Task to complete — Using the records below, count the lines with "цифровых" in them. Give the number only.

___ Information provided ___

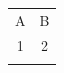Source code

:\documentclass{standalone}
\begin{document}
\begin{tabular}{|c|c|}\hhline{|==|}A&B\\\hhline{|--|}1&2\\\hhline{|==|}\end{tabular}
\end{document}
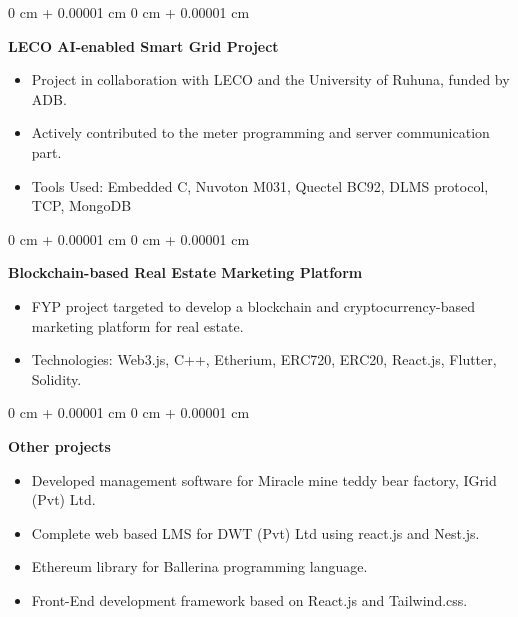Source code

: \documentclass[10pt, letterpaper]{article}
\newenvironment{highlights}{
    \begin{itemize}[
        topsep=0.10 cm,
        parsep=0.10 cm,
        partopsep=0pt,
        itemsep=0pt,
        leftmargin=0 cm + 10pt
    ]
}{
    \end{itemize}
} %
\newenvironment{onecolentry}{
    \begin{adjustwidth}{
        0 cm + 0.00001 cm
    }{
        0 cm + 0.00001 cm
    }
}{
    \end{adjustwidth}
} %
\begin{document}
    \vspace{0.2 cm}

    \begin{onecolentry}
            \textbf{LECO AI-enabled Smart Grid Project}

    \vspace{0.10 cm}
        \begin{highlights}
            \item Project in collaboration with LECO and the University of Ruhuna, funded by ADB.
            \item Actively contributed to the meter programming and server communication part.
            \item Tools Used: Embedded C, Nuvoton M031, Quectel BC92, DLMS protocol, TCP, MongoDB
        \end{highlights}
    \end{onecolentry}

    \vspace{0.2 cm}

    \vspace{0.2 cm}
    \begin{onecolentry}
            \textbf{Blockchain-based Real Estate Marketing Platform}
    \vspace{0.10 cm}
        \begin{highlights}
            \item FYP project targeted to develop a blockchain and cryptocurrency-based marketing platform for real estate.
            \item Technologies: Web3.js, C++, Etherium, ERC720, ERC20, React.js, Flutter, Solidity.
        \end{highlights}
    \end{onecolentry}

        \vspace{0.2 cm}
    \begin{onecolentry}
            \textbf{Other projects}
    \vspace{0.10 cm}
        \begin{highlights}
            \item Developed management software for Miracle mine teddy bear factory, IGrid (Pvt) Ltd.
            \item Complete web based LMS for DWT (Pvt) Ltd using react.js and Nest.js.
            \item Ethereum library for Ballerina programming language.
            \item Front-End development framework based on React.js and Tailwind.css.
        \end{highlights}
    \end{onecolentry}
\end{document}
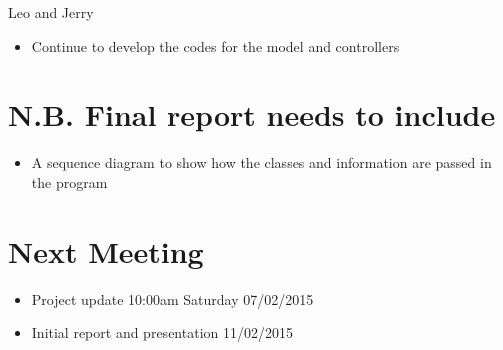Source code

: \documentclass{article}
\begin{document}
\noindent
Leo and Jerry
\begin{itemize}
\item Continue to develop the codes for the model and controllers
\end{itemize}


\section {N.B. Final report needs to include}
\begin{itemize}
\item A sequence diagram to show how the classes and information are passed in the program 
\end{itemize}


\section {Next Meeting}
\begin{itemize}
\item Project update 10:00am Saturday 07/02/2015
\item Initial report and presentation  11/02/2015
\end{itemize}
\end{document}
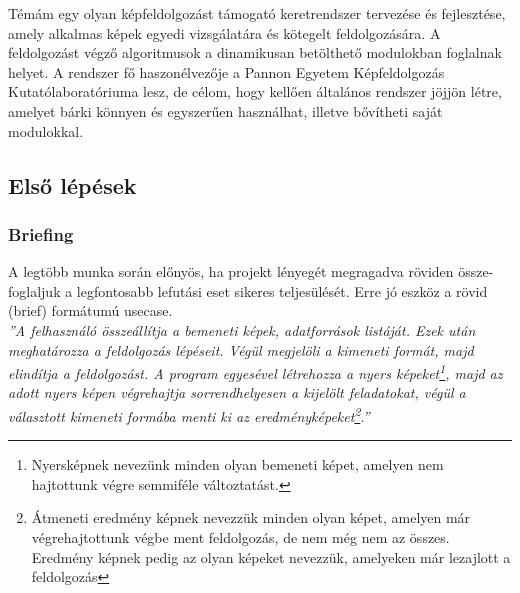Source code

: \documentclass[a4paper,12pt,oneside]{report}
\begin{document}
Témám egy olyan képfeldolgozást támogató keretrendszer tervezése és fejlesztése, amely alkalmas képek egyedi vizsgálatára és kötegelt feldolgozására. A feldolgozást végző algoritmusok a dinamikusan betölthető modulokban foglalnak helyet. A rendszer fő haszonélvezője a Pannon Egyetem Képfeldolgozás Kutatólaboratóriuma lesz, de célom, hogy kellően általános rendszer jöjjön létre, amelyet bárki könnyen és egyszerűen használhat, illetve bővítheti saját modulokkal.

\subsection{Első lépések}
\subsubsection{Briefing}
A legtöbb munka során előnyös, ha projekt lényegét megragadva röviden össze-foglaljuk a legfontosabb lefutási eset sikeres teljesülését. Erre jó eszköz a rövid (brief\cite{book:usecase_book_brief}) formátumú usecase.
\\\emph{''A felhasználó összeállítja a bemeneti képek, adatforrások listáját. Ezek után meghatározza a feldolgozás lépéseit. Végül megjelöli a kimeneti formát, majd elindítja a feldolgozást. A program egyesével létrehozza a nyers képeket\footnote{Nyersképnek nevezünk minden olyan bemeneti képet, amelyen nem hajtottunk végre semmiféle változtatást.}, majd az adott nyers képen végrehajtja sorrendhelyesen a kijelölt feladatokat, végül a választott kimeneti formába menti ki az eredményképeket\footnote{Átmeneti eredmény képnek nevezzük minden olyan képet, amelyen már végrehajtottunk végbe ment feldolgozás, de nem még nem az összes. Eredmény képnek pedig az olyan képeket nevezzük, amelyeken már lezajlott a feldolgozás}.''}
\end{document}

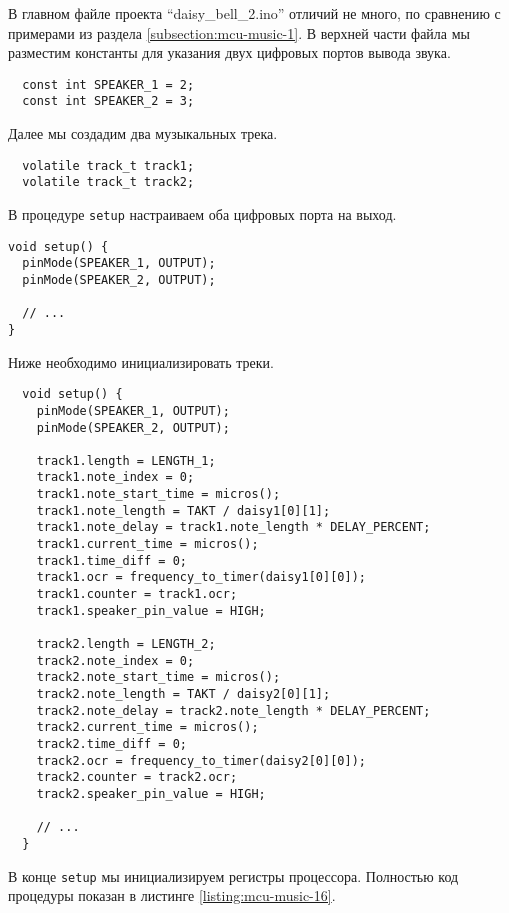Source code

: \documentclass[../sparc.tex]{subfiles}
\begin{document}
В главном файле проекта ``daisy\_bell\_2.ino'' отличий не много, по сравнению с
примерами из раздела \ref{subsection:mcu-music-1}.  В верхней части файла мы
разместим константы для указания двух цифровых портов вывода звука.

\begin{verbatim}
  const int SPEAKER_1 = 2;
  const int SPEAKER_2 = 3;
\end{verbatim}

Далее мы создадим два музыкальных трека.

\begin{verbatim}
  volatile track_t track1;
  volatile track_t track2;
\end{verbatim}

В процедуре \texttt{setup} настраиваем оба цифровых порта на выход.

\begin{verbatim}
void setup() {
  pinMode(SPEAKER_1, OUTPUT);
  pinMode(SPEAKER_2, OUTPUT);

  // ...
}
\end{verbatim}

Ниже необходимо инициализировать треки.

\begin{verbatim}
  void setup() {
    pinMode(SPEAKER_1, OUTPUT);
    pinMode(SPEAKER_2, OUTPUT);

    track1.length = LENGTH_1;
    track1.note_index = 0;
    track1.note_start_time = micros();
    track1.note_length = TAKT / daisy1[0][1];
    track1.note_delay = track1.note_length * DELAY_PERCENT;
    track1.current_time = micros();
    track1.time_diff = 0;
    track1.ocr = frequency_to_timer(daisy1[0][0]);
    track1.counter = track1.ocr;
    track1.speaker_pin_value = HIGH;

    track2.length = LENGTH_2;
    track2.note_index = 0;
    track2.note_start_time = micros();
    track2.note_length = TAKT / daisy2[0][1];
    track2.note_delay = track2.note_length * DELAY_PERCENT;
    track2.current_time = micros();
    track2.time_diff = 0;
    track2.ocr = frequency_to_timer(daisy2[0][0]);
    track2.counter = track2.ocr;
    track2.speaker_pin_value = HIGH;

    // ...
  }
\end{verbatim}

\newpage
В конце \texttt{setup} мы инициализируем регистры процессора.
Полностью код процедуры показан в листинге \ref{listing:mcu-music-16}.
\end{document}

___

Answer — 2